# Requirement
Repeat, exactly as written, the lines of the records below from the first through the line with "wliczyć do tej", but none past it.

Saved entries
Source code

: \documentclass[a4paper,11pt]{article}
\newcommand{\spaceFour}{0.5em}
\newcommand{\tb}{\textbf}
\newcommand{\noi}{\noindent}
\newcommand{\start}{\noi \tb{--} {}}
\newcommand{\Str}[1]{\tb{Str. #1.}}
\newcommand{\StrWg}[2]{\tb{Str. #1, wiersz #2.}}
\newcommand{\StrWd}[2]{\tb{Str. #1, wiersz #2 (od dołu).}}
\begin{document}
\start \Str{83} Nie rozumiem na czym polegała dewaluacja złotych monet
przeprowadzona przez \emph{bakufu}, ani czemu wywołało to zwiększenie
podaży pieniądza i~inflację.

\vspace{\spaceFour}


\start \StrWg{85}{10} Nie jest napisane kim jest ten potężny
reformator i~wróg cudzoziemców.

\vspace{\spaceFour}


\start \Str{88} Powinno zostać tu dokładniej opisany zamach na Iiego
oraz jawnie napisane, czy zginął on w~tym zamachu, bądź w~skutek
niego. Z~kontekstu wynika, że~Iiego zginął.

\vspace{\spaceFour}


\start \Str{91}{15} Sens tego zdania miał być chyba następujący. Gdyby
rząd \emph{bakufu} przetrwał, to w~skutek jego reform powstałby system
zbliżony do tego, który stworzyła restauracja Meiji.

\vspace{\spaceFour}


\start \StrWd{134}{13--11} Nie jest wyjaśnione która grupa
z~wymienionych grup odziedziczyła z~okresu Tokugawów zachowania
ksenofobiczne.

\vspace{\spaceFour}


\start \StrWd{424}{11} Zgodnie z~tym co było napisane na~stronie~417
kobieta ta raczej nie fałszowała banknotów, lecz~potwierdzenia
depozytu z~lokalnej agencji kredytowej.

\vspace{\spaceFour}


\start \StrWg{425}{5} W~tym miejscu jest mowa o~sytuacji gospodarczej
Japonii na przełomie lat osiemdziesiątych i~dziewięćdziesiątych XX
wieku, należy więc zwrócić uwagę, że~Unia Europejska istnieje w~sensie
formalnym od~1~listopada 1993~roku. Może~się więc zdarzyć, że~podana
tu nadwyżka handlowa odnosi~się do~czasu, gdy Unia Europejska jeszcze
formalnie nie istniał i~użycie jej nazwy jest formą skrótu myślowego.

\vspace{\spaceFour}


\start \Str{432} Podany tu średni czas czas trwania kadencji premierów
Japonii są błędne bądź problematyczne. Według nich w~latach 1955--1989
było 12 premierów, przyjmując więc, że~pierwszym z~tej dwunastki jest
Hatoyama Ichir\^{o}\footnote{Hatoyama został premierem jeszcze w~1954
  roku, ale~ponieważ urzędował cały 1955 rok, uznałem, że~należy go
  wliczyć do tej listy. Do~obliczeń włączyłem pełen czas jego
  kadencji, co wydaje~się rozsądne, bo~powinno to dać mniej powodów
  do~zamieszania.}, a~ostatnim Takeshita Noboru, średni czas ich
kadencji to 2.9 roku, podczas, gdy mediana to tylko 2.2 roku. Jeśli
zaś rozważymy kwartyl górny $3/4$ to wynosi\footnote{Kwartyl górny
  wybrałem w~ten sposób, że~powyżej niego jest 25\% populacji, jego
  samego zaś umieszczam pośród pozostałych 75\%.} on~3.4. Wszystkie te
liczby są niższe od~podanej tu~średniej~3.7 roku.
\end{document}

# Written solution
Source code

: \documentclass[a4paper,11pt]{article}
\newcommand{\spaceFour}{0.5em}
\newcommand{\tb}{\textbf}
\newcommand{\noi}{\noindent}
\newcommand{\start}{\noi \tb{--} {}}
\newcommand{\Str}[1]{\tb{Str. #1.}}
\newcommand{\StrWg}[2]{\tb{Str. #1, wiersz #2.}}
\newcommand{\StrWd}[2]{\tb{Str. #1, wiersz #2 (od dołu).}}
\begin{document}
\start \Str{83} Nie rozumiem na czym polegała dewaluacja złotych monet
przeprowadzona przez \emph{bakufu}, ani czemu wywołało to zwiększenie
podaży pieniądza i~inflację.

\vspace{\spaceFour}


\start \StrWg{85}{10} Nie jest napisane kim jest ten potężny
reformator i~wróg cudzoziemców.

\vspace{\spaceFour}


\start \Str{88} Powinno zostać tu dokładniej opisany zamach na Iiego
oraz jawnie napisane, czy zginął on w~tym zamachu, bądź w~skutek
niego. Z~kontekstu wynika, że~Iiego zginął.

\vspace{\spaceFour}


\start \Str{91}{15} Sens tego zdania miał być chyba następujący. Gdyby
rząd \emph{bakufu} przetrwał, to w~skutek jego reform powstałby system
zbliżony do tego, który stworzyła restauracja Meiji.

\vspace{\spaceFour}


\start \StrWd{134}{13--11} Nie jest wyjaśnione która grupa
z~wymienionych grup odziedziczyła z~okresu Tokugawów zachowania
ksenofobiczne.

\vspace{\spaceFour}


\start \StrWd{424}{11} Zgodnie z~tym co było napisane na~stronie~417
kobieta ta raczej nie fałszowała banknotów, lecz~potwierdzenia
depozytu z~lokalnej agencji kredytowej.

\vspace{\spaceFour}


\start \StrWg{425}{5} W~tym miejscu jest mowa o~sytuacji gospodarczej
Japonii na przełomie lat osiemdziesiątych i~dziewięćdziesiątych XX
wieku, należy więc zwrócić uwagę, że~Unia Europejska istnieje w~sensie
formalnym od~1~listopada 1993~roku. Może~się więc zdarzyć, że~podana
tu nadwyżka handlowa odnosi~się do~czasu, gdy Unia Europejska jeszcze
formalnie nie istniał i~użycie jej nazwy jest formą skrótu myślowego.

\vspace{\spaceFour}


\start \Str{432} Podany tu średni czas czas trwania kadencji premierów
Japonii są błędne bądź problematyczne. Według nich w~latach 1955--1989
było 12 premierów, przyjmując więc, że~pierwszym z~tej dwunastki jest
Hatoyama Ichir\^{o}\footnote{Hatoyama został premierem jeszcze w~1954
  roku, ale~ponieważ urzędował cały 1955 rok, uznałem, że~należy go
  wliczyć do tej listy. Do~obliczeń włączyłem pełen czas jego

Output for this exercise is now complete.